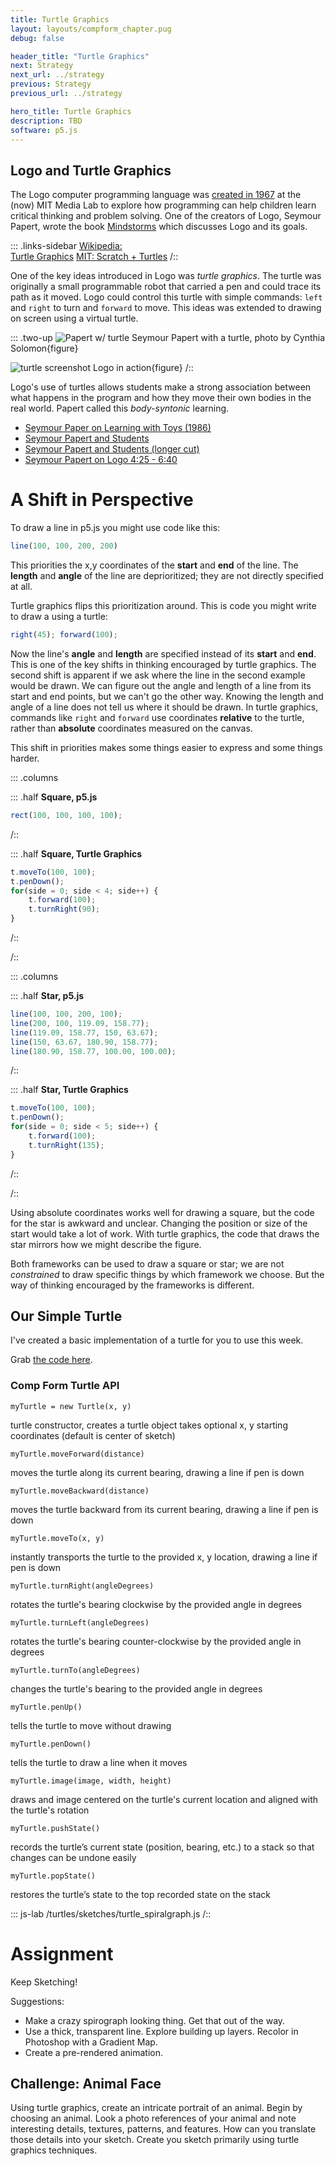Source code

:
 ```yaml
---
title: Turtle Graphics
layout: layouts/compform_chapter.pug
debug: false

header_title: "Turtle Graphics"
next: Strategy
next_url: ../strategy
previous: Strategy
previous_url: ../strategy

hero_title: Turtle Graphics
description: TBD
software: p5.js
---
```


## Logo and Turtle Graphics

The Logo computer programming language was [created in 1967](http://el.media.mit.edu/logo-foundation/what_is_logo/history.html) at the (now) MIT Media Lab to explore how programming can help children learn critical thinking and problem solving. One of the creators of Logo, Seymour Papert, wrote the book [Mindstorms](https://www.amazon.com/Mindstorms-Children-Computers-Powerful-Ideas/dp/0465046746/ref=asap_bc?ie=UTF8) which discusses Logo and its goals.

::: .links-sidebar
[Wikipedia:<br/> Turtle Graphics](https://en.wikipedia.org/wiki/Turtle_graphics)
[MIT: Scratch + Turtles](https://scratch.mit.edu/projects/196503540/)
/::

One of the key ideas introduced in Logo was _turtle graphics_. The turtle was originally a small programmable robot that carried a pen and could trace its path as it moved. Logo could control this turtle with simple commands: `left` and `right` to turn and `forward` to move. This ideas was extended to drawing on screen using a virtual turtle.

::: .two-up
![Papert w/ turtle](http://cyberneticzoo.com/wp-content/uploads/Papert-x640.jpg)
Seymour Papert with a turtle, photo by Cynthia Solomon{figure}

![turtle screenshot](images/turtle.png)
Logo in action{figure}
/::

Logo's use of turtles allows students make a strong association between what happens in the program and how they move their own bodies in the real world. Papert called this _body-syntonic_ learning.

- [Seymour Paper on Learning with Toys (1986)](https://www.youtube.com/watch?v=IhEovwWiniY)
- [Seymour Papert and Students](https://www.youtube.com/watch?v=5dZMgdqy7zY)
- [Seymour Papert and Students (longer cut)](https://www.youtube.com/watch?v=xMzojQFyMo0)
- [Seymour Papert on Logo 4:25 - 6:40](https://youtu.be/ZG9cYhekB8A?t=4m25s)



# A Shift in Perspective
To draw a line in p5.js you might use code like this: 
```javascript
line(100, 100, 200, 200)
```

This priorities the x,y coordinates of the **start** and **end** of the line. The **length** and **angle** of the line are deprioritized; they are not directly specified at all.

Turtle graphics flips this prioritization around. This is code you might write to draw a using a turtle:
```javascript
right(45); forward(100);
```
Now the line's **angle** and **length** are specified instead of its **start** and **end**. This is one of the key shifts in thinking encouraged by turtle graphics. The second shift is apparent if we ask where the line in the second example would be drawn. We can figure out the angle and length of a line from its start and end points, but we can't go the other way. Knowing the length and angle of a line does not tell us where it should be drawn. In turtle graphics, commands like `right` and `forward` use coordinates **relative** to the turtle, rather than **absolute** coordinates measured on the canvas.

This shift in priorities makes some things easier to express and some things harder.



::: .columns

::: .half
**Square, p5.js**
```javascript
rect(100, 100, 100, 100);
```
/::

::: .half
**Square, Turtle Graphics**
```javascript
t.moveTo(100, 100);
t.penDown();
for(side = 0; side < 4; side++) {
    t.forward(100);
    t.turnRight(90);
}
```
/::

/::


::: .columns

::: .half
**Star, p5.js**
```javascript
line(100, 100, 200, 100);
line(200, 100, 119.09, 158.77);
line(119.09, 158.77, 150, 63.67);
line(150, 63.67, 180.90, 158.77);
line(180.90, 158.77, 100.00, 100.00);
```
/::

::: .half
**Star, Turtle Graphics**
```javascript
t.moveTo(100, 100);
t.penDown();
for(side = 0; side < 5; side++) {
    t.forward(100);
    t.turnRight(135);
}
```
/::

/::

Using absolute coordinates works well for drawing a square, but the code for the star is awkward and unclear. Changing the position or size of the start would take a lot of work. With turtle graphics, the code that draws the star mirrors how we might describe the figure.

<!-- ::: js-lab
/turtles/sketches/turtle_star.js
/:: -->


Both frameworks can be used to draw a square or star; we are not _constrained_ to draw specific things by which framework we choose. But the way of thinking encouraged by the frameworks is different.


## Our Simple Turtle

I've created a basic implementation of a turtle for you to use this week.

Grab [the code here](turtle/turtle.html).

### Comp Form Turtle API

`myTurtle = new Turtle(x, y)`

turtle constructor, creates a turtle object
takes optional x, y starting coordinates (default is center of sketch)

`myTurtle.moveForward(distance)`

moves the turtle along its current bearing, drawing a line if pen is down

`myTurtle.moveBackward(distance)`

moves the turtle backward from its current bearing, drawing a line if pen is down

`myTurtle.moveTo(x, y)`

instantly transports the turtle to the provided x, y location, drawing a line if pen is down

`myTurtle.turnRight(angleDegrees)`

rotates the turtle's bearing clockwise by the provided angle in degrees

`myTurtle.turnLeft(angleDegrees)`

rotates the turtle's bearing counter-clockwise by the provided angle in degrees

`myTurtle.turnTo(angleDegrees)`

changes the turtle's bearing to the provided angle in degrees

`myTurtle.penUp()`

tells the turtle to move without drawing

`myTurtle.penDown()`

tells the turtle to draw a line when it moves

`myTurtle.image(image, width, height)`

draws and image centered on the turtle's current location and aligned with the turtle's rotation

`myTurtle.pushState()`

records the turtle’s current state (position, bearing, etc.) to a stack so that changes can be undone easily

`myTurtle.popState()`

restores the turtle’s state to the top recorded state on the stack


::: js-lab
/turtles/sketches/turtle_spiralgraph.js
/::



<!-- 
# Turtle Examples

## Turtle Square Example
<a href="./sketches/turtle_square.js" class="p5_example show-lab show-lab-link hidden">turtle_square</a>

## Turtle Triangle Example
<a href="./sketches/turtle_triangle.js" class="p5_example show-lab show-lab-link hidden">turtle_triangle</a>

## Turtle Multiple Triangles Example
<a href="./sketches/turtle_triangles.js" class="p5_example show-lab show-lab-link hidden">turtle_triangles</a>

## Turtle Spiralgraph Example
<a href="./sketches/turtle_spiralgraph.js" class="p5_example show-lab show-lab-link hidden">turtle_spiralgraph</a>



# In-class Challenge

Explore using p5's pixel manipulation functions by modifying the scripts above. Work through the following challenges in order. Don't skip any.

##

### Modify the Triangle Example
1. Draw a Pentagon.
2. Draw an Octagon.
3. Draw a Circle.
4. Draw a Circle with a dashed line. Tip: `penUp() + penDown()`

### Modify the Multiple Triangles Example
5. Draw each triangle with different colors.
6. Change the triangle function to draw squares.
7. Remove the `.moveTo()` commands.
8. Change the `.turnTo()` commands to `turnLeft(60)`.

Style Tip: If you change what a function does, you should change its name as well. Did you change the function name in 6?

### Modify the Spiralgraph Example
9. Change the `moveForward()` parameter to `i * 3`.
10. Center the result of 11.
11. Comment out the `noLoop()`
12. Change the `turnRight()` parameter to `175 + frameCount`.

### Challenging Challenges
13. Start with the original Triangle Example. Change it to draw a Spiral.
14. Draw two spirals. One Red, one Blue. They should spiral inside each other.
15. Using a loop, draw 10 concentric triangles.
16. Draw this:
![challenge_1.png](challenge_1.png)


### Challenge Self Assessment

After you work with Turtle Graphics this week, you should have a solid grasp on the basics. Consider redoing the challenges above to see how solid your understanding is.

| Time               | Comment                                                                          |
| ------------------ | -------------------------------------------------------------------------------- |
| < 12 in 20 minutes | You need to put in some extra work to strengthen your programming understanding. |
| 12 in 20 minutes   | Good.                                                                            |
| 16 in 30 minutes   | Great.                                                                           |
| 16 in 20 minutes   | Hot Dang!                                                                        |


# Study Examples

## Turtle + Images

<a href="./sketches/turtle_image.js" class="p5_example show-lab show-lab-link hidden">turtle_image</a>


## Turtle Push + Pop

<a href="./sketches/turtle_push.js" class="p5_example show-lab show-lab-link hidden">turtle_push</a>


## Turtle Recursive Tree

<a href="./sketches/turtle_tree.js" class="p5_example show-lab show-lab-link hidden">turtle_tree</a>
 -->





# Assignment
Keep Sketching!

Suggestions:
- Make a crazy spirograph looking thing. Get that out of the way.
- Use a thick, transparent line. Explore building up layers. Recolor in Photoshop with a Gradient Map.
- Create a pre-rendered animation.

## Challenge: Animal Face
Using turtle graphics, create an intricate portrait of an animal. Begin by choosing an animal. Look a photo references of your animal and note interesting details, textures, patterns, and features. How can you translate those details into your sketch. Create you sketch primarily using turtle graphics techniques.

+---+

§ **TASK REQUIREMENTS**:
In the listing above, find the line with "After you work" and the line with "16 in 20 minutes". Output those two lines and every line between them, exactly as written.

§ **OUTPUT FOR THIS EXERCISE**:
After you work with Turtle Graphics this week, you should have a solid grasp on the basics. Consider redoing the challenges above to see how solid your understanding is.

| Time               | Comment                                                                          |
| ------------------ | -------------------------------------------------------------------------------- |
| < 12 in 20 minutes | You need to put in some extra work to strengthen your programming understanding. |
| 12 in 20 minutes   | Good.                                                                            |
| 16 in 30 minutes   | Great.                                                                           |
| 16 in 20 minutes   | Hot Dang!                                                                        |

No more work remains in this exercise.